Which gets me to the thinking behind “Mass transit kills.” It does so because its an efficient vector for transmitting biological infections. The early studies show how quickly COVID-19 spread due to air travel followed by trains, taxis, and buses in crowed urban settings. A fatal car accident, however, is a local event. First responders and surrounding communities are not at risk of death due to the now static car accident. A viral or bacterial outbreak is dynamic and spreads just by virtue of people moving around. Globally, how long would humans have to drive cars before the death toll matched that of the number of deaths that have been attributed to plagues and pandemics throughout history? And historically, plagues and pandemics moved at the speed of rats, mosquitoes, and ox carts. Today, they can move just shy the speed of sound.
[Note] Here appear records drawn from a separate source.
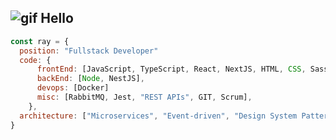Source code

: 
##  ![gif](https://yokai.crd.co//assets/images/gallery15/e9dfa3ef.gif?v=b4df531c) Hello

```javascript
const ray = {
  position: "Fullstack Developer"
  code: {
      frontEnd: [JavaScript, TypeScript, React, NextJS, HTML, CSS, Sass, Bootstrap, MaterialUI, ChakraUI],
      backEnd: [Node, NestJS],
      devops: [Docker]
      misc: [RabbitMQ, Jest, "REST APIs", GIT, Scrum],
    },  
  architecture: ["Microservices", "Event-driven", "Design System Pattern"],
}
```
Having read close to a couple dozen COVID-19 related research papers (surprisingly, none of them authored by CNN/MSNBC/FOX/CBS/ABC/NBC/BBC et. al.), the chances that we’re approaching a pandemic that won’t offer much of a lead time are increasing. The growth of human population has greatly increased the adjacent possible for animal virus’ to make the jump to humans. The probability of an asymptomatic contagious period combined with lethal morbidity increases as the adjacent possible horizon expands. If such a viral combination were to occur, mass transit will be that virus’ best friend.
My thinking is probably incomplete on this matter, so I welcome your comments.